The use of steroids to enhance the appearance and performance of horses has been recently spotlighted because of the unfortunate incident of Eight Belles. The champion filly was euthanized on the track during the 134th Kentucky Derby held at Churchill Downs on May 3. In said event, Eight Belles has finished second to Big Brown.

Speculations abound that the Belmont Stakes could be the last legally steroid-fueled race. With the Congress’ scheduled hearing this month regarding steroid use and other concerns on horse safety, the bet is it would be for the total ban of this practice.

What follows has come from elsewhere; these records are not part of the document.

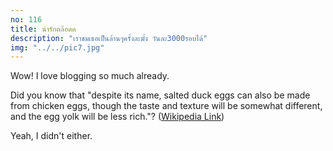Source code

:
 ```yaml
---
no: 116
title: น่ารักตล๊อดด
description: "เราชมเธอเป็นล้านๆครั้งละมั้ง วันละ3000รอบได้"
img: "../../pic7.jpg"
---
```


Wow! I love blogging so much already.

Did you know that "despite its name, salted duck eggs can also be made from
chicken eggs, though the taste and texture will be somewhat different, and the
egg yolk will be less rich."?
([Wikipedia Link](https://en.wikipedia.org/wiki/Salted_duck_egg))

Yeah, I didn't either.
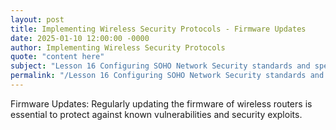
 ```yaml
---
layout: post
title: Implementing Wireless Security Protocols - Firmware Updates
date: 2025-01-10 12:00:00 -0000
author: Implementing Wireless Security Protocols
quote: "content here"
subject: "Lesson 16 Configuring SOHO Network Security standards and specifications"
permalink: "/Lesson 16 Configuring SOHO Network Security standards and specifications/Implementing Wireless Security Protocols/Implementing Wireless Security Protocols - Firmware Updates"
---
```


Firmware Updates: Regularly updating the firmware of wireless routers is essential to protect against known vulnerabilities and security exploits.
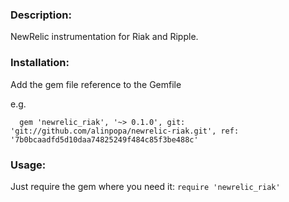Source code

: ### Description:
NewRelic instrumentation for Riak and Ripple.

### Installation:
Add the gem file reference to the Gemfile

e.g.

```
  gem 'newrelic_riak', '~> 0.1.0', git: 'git://github.com/alinpopa/newrelic-riak.git', ref: '7b0bcaadfd5d10daa74825249f484c85f3be488c'
```

### Usage:
Just require the gem where you need it: `require 'newrelic_riak'`

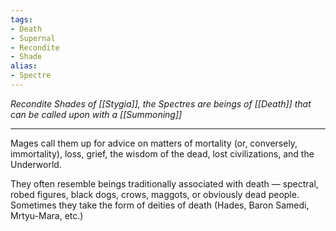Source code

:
 ```yaml
---
tags:
- Death
- Supernal
- Recondite
- Shade
alias:
- Spectre
---
```


_Recondite Shades of [[Stygia]], the Spectres are beings of [[Death]] that can be called upon with a [[Summoning]]_

---

Mages call them up for advice on matters of mortality (or, conversely, immortality), loss, grief, the wisdom of the dead, lost civilizations, and the Underworld. 

They often resemble beings traditionally associated with death — spectral, robed figures, black dogs, crows, maggots, or obviously dead people.\
Sometimes they take the form of deities of death (Hades, Baron Samedi, Mrtyu-Mara, etc.)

Use of steroids is still considered legal in many states, although it may face a complete prohibition through the initiative of the Racing Medication and Testing Consortium. Before the consortium’s action, steroids are banned only in state of Iowa. This year, however, nine other states issued bans.

Anabolic steroids are used on horses primarily to speed up recovery of horses suffering from illnesses, injury, or extreme stress. These compounds promote erythropoiesis (red blood cell production), protein synthesis, healthy appetite, among other things.

According Dr. Rick Arthur, equine medical director for the California Horse Racing, steroids “typically are used in horses for the mental attitude.” He added that “they make them more aggressive horses, able to withstand the rigors of training a bit more.”

Winstrol, one of four steroids approved by the FDA for use on horses, is advertised as a substance that corrects nitrogen imbalance without the undesirable effects of unmanageable behavior, aggressive tendencies, and impaired reproductive activity.   Winstrol is also one of the popular brands of anabolic steroids used by many athletes. Olympic sprinter Ben Johnson has reportedly used Winstrol to enhance his performance on the track.